2. Statistical Robustness
• Claim: The statistically significant result on ADAS-Cog13 is fragile and vulnerable to small changes in assumptions about missing data.
• Assessment: The analysis appears methodologically sound. The tipping point analysis demonstrates that small changes in assumptions (e.g., dropout bias) can render the positive result non-significant, especially under the EMA’s stricter p<0.025 threshold. That undermines the reliability of the finding.

3. Transparency Concerns
• Claim: There are signs of p-hacking, selective endpoint reporting, and unpublished Statistical Analysis Plan (SAP).
• Assessment: The failure to release a SAP and unexplained improvements in p-values over time (from 0.033 to 0.008 for ADAS-Cog13) are legitimate red flags. The attempt to reframe the CDR-SB (a secondary endpoint) as a substitute for a failed co-primary endpoint is not acceptable under standard regulatory practices.

4. Biomarker Evidence
• Claim: The drug failed to show meaningful changes in tau or neurodegeneration biomarkers (p-Tau, Nf-L), which severely weakens any claim of disease modification.
• Assessment: This conclusion is strongly supported. Lack of effect on tau and Nf-L contrasts with the biomarker signatures of approved agents like lecanemab and donanemab, both of which show strong, consistent effects on A/T/N markers.
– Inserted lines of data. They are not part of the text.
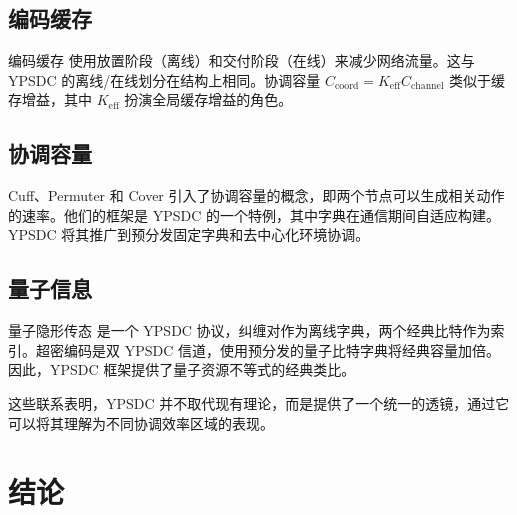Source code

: \documentclass[12pt,a4paper]{article}
\theoremstyle{remark}
\begin{document}
	\subsection*{编码缓存}
	编码缓存 \cite{MaddahAli2014} 使用放置阶段（离线）和交付阶段（在线）来减少网络流量。这与 YPSDC 的离线/在线划分在结构上相同。协调容量 \(C_{\mathrm{coord}} = K_{\mathrm{eff}} C_{\mathrm{channel}}\) 类似于缓存增益，其中 \(K_{\mathrm{eff}}\) 扮演全局缓存增益的角色。
	
	\subsection*{协调容量}
	Cuff、Permuter 和 Cover \cite{Cuff2013} 引入了协调容量的概念，即两个节点可以生成相关动作的速率。他们的框架是 YPSDC 的一个特例，其中字典在通信期间自适应构建。YPSDC 将其推广到预分发固定字典和去中心化环境协调。
	
	\subsection*{量子信息}
	量子隐形传态 \cite{Bennett1993} 是一个 YPSDC 协议，纠缠对作为离线字典，两个经典比特作为索引。超密编码是双 YPSDC 信道，使用预分发的量子比特字典将经典容量加倍。因此，YPSDC 框架提供了量子资源不等式的经典类比。
	
	这些联系表明，YPSDC 并不取代现有理论，而是提供了一个统一的透镜，通过它可以将其理解为不同协调效率区域的表现。
	
	\clearpage
	\section{结论}
	
\end{document}
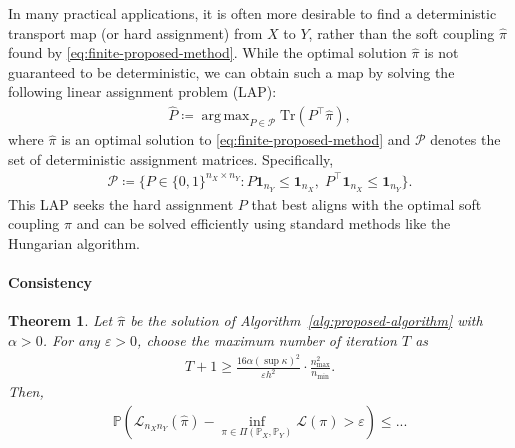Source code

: \documentclass{article}
\newtheorem{theorem}{Theorem}
\DeclareMathOperator*{\argmax}{arg\,max}
\begin{document}
In many practical applications, it is often more desirable to find a deterministic transport map (or hard assignment) from $X$ to $Y$, rather than the soft coupling $\hat{\pi}$ found by \eqref{eq:finite-proposed-method}. While the optimal solution $\hat{\pi}$ is not guaranteed to be deterministic, we can obtain such a map by solving the following linear assignment problem (LAP):
\begin{align}
	\label{eq:finite-projection-method}
	\hat{P} \coloneqq \argmax_{P \in \mathcal{P}} \mathrm{Tr}(P^\top\hat{\pi}) ,
\end{align}
where $\hat{\pi}$ is an optimal solution to \eqref{eq:finite-proposed-method} and $\mathcal{P}$ denotes the set of deterministic assignment matrices. Specifically, 
\begin{align}
	\label{eq:assign-matrix-space}
	\mathcal{P} \coloneqq \{P \in \{0,1\}^{n_X \times n_Y}: P\mathbf{1}_{n_Y} \leq \mathbf{1}_{n_X}, \; P^\top\mathbf{1}_{n_X} \leq \mathbf{1}_{n_Y}\} .
\end{align}
This LAP seeks the hard assignment $P$ that best aligns with the optimal soft coupling $\hat{\pi}$ and can be solved efficiently using standard methods like the Hungarian algorithm.



\paragraph{Consistency}

\begin{theorem}
	\label{thm:consistency}
	Let $\hat{\pi}$ be the solution of Algorithm~\ref{alg:proposed-algorithm} with $\alpha > 0$. For any $\varepsilon > 0$, choose the maximum number of iteration $T$ as
	\begin{align*}
		T + 1 \geq \frac{16\alpha(\sup\kappa)^2}{\varepsilon h^2} \cdot \frac{n_{\max}^2}{n_{\min}} .
	\end{align*}
	Then,
	\begin{align*}
		\mathbb{P}\left(\mathcal{L}_{n_Xn_Y}(\hat{\pi}) - \inf_{\pi \in \Pi(\mathbb{P}_X,\mathbb{P}_Y)} \mathcal{L}(\pi) > \varepsilon \right) \leq ...
	\end{align*}
\end{theorem}
\end{document}
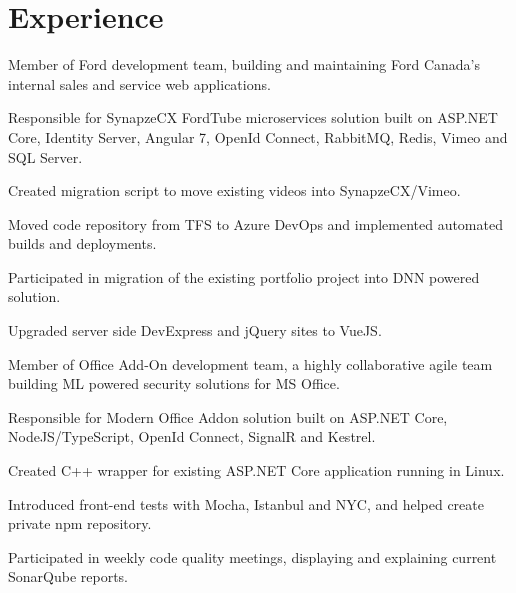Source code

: \documentclass[letterpaper]{deedy-resume} %
\begin{document}
\begin{minipage}[t]{0.66\textwidth} %


\section{Experience}


\vspace{\topsep} %
\begin{tightitemize}
\item Member of Ford development team, building and maintaining Ford Canada's internal sales and service web applications.
\item Responsible for SynapzeCX FordTube microservices solution built on ASP.NET Core, Identity Server, Angular 7, OpenId Connect, RabbitMQ, Redis, Vimeo and SQL Server.
\item Created migration script to move existing videos into SynapzeCX/Vimeo.
\item Moved code repository from TFS to Azure DevOps and implemented automated builds and deployments.
\item Participated in migration of the existing portfolio project into DNN powered solution.
\item Upgraded server side DevExpress and jQuery sites to VueJS.
\end{tightitemize}

\sectionspace %



\vspace{\topsep} %
\begin{tightitemize}
\item Member of Office Add-On development team, a highly collaborative agile team building ML powered security solutions for MS Office.
\item Responsible for Modern Office Addon solution built on ASP.NET Core, NodeJS/TypeScript, OpenId Connect, SignalR and Kestrel.
\item Created C++ wrapper for existing ASP.NET Core application running in Linux.
\item Introduced front-end tests with Mocha, Istanbul and NYC, and helped create private npm repository.
\item Participated in weekly code quality meetings, displaying and explaining current SonarQube reports.
\end{tightitemize}


\end{minipage}
\end{document}
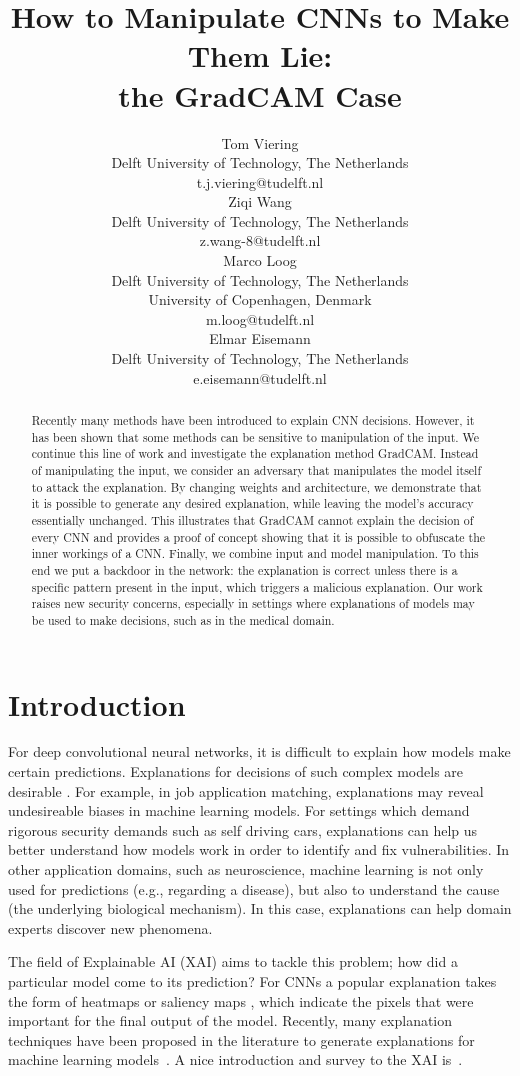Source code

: \documentclass{article}
\title{How to Manipulate CNNs to Make Them Lie:\\the GradCAM Case}
\author{
  Tom Viering\\
  Delft University of Technology, The Netherlands\\
  t.j.viering@tudelft.nl\\
  \And
  Ziqi Wang\\
  Delft University of Technology, The Netherlands\\
  z.wang-8@tudelft.nl\\
  \And
  Marco Loog\\
  Delft University of Technology, The Netherlands\\
  University of Copenhagen, Denmark\\
  m.loog@tudelft.nl\\
  \And
  Elmar Eisemann\\
  Delft University of Technology, The Netherlands\\
  e.eisemann@tudelft.nl\\
}
\begin{document}
\maketitle

\begin{abstract}
Recently many methods have been introduced to explain CNN decisions. However, it has been shown that some methods can be sensitive to manipulation of the input. We continue this line of work and investigate the explanation method GradCAM. Instead of manipulating the input, we consider an adversary that manipulates the model itself to attack the explanation. By changing weights and architecture, we demonstrate that it is possible to generate any desired explanation, while leaving the model's accuracy essentially unchanged. This illustrates that GradCAM cannot explain the decision of every CNN and provides a proof of concept showing that it is possible to obfuscate the inner workings of a CNN. Finally, we combine input and model manipulation. To this end we put a backdoor in the network: the explanation is correct unless there is a specific pattern present in the input, which triggers a malicious explanation. Our work raises new security concerns, especially in settings where explanations of models may be used to make decisions, such as in the medical domain.
  \end{abstract}

\section{Introduction}

For deep convolutional neural networks, it is difficult to explain how models make certain predictions. Explanations for decisions of such complex models are desirable \citep{surveyXAI}. For example, in job application matching, explanations may reveal undesireable biases in machine learning models. For settings which demand rigorous security demands such as self driving cars, explanations can help us better understand how models work in order to identify and fix vulnerabilities. In other application domains, such as neuroscience, machine learning is not only used for predictions (e.g., regarding a disease), but also to understand the cause (the underlying biological mechanism). In this case, explanations can help domain experts discover new phenomena.

The field of Explainable AI (XAI) aims to tackle this problem; how did a particular model come to its prediction? For CNNs a popular explanation takes the form of heatmaps or saliency maps \citep{simplegrad}, which indicate the pixels that were important for the final output of the model. Recently, many explanation techniques have been proposed in the literature to generate explanations for machine learning models~\citep{SHAP,GradCAM,patternnet,AxiomaticAttribution,simplegrad,guidedbackprop,deconvnet_original,koh2017understanding,gradientTimesInput,bach2015pixel,smoothgrad,LIME,amogh_localization,Fong2017InterpretablePerturbation,Dabkowski2017RealClassifiers,Zintgraf2017VisualizingAnalysis,objectdetector}. A nice introduction and survey to the XAI is~\citep{surveyXAI}.
\end{document}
5. Safety and Tolerability
• Claim: While the drug avoided ARIA, it caused high rates of neurological side effects, leading to significantly higher dropout rates (32% vs. 7% placebo), which could bias results.
• Assessment: The tolerability issue is clearly documented and aligns with standard concerns about differential dropout and functional unblinding, especially in trials with subjective outcome measures.

6. Regulatory Outlook
• Claim: Approval by EMA is highly unlikely given the data quality, partial efficacy, and weak biomarker evidence.
• Assessment: This conclusion is consistent with EMA’s precedent, particularly the March 2025 negative opinion on donanemab, which had stronger efficacy and biomarker data than Blarcamesine.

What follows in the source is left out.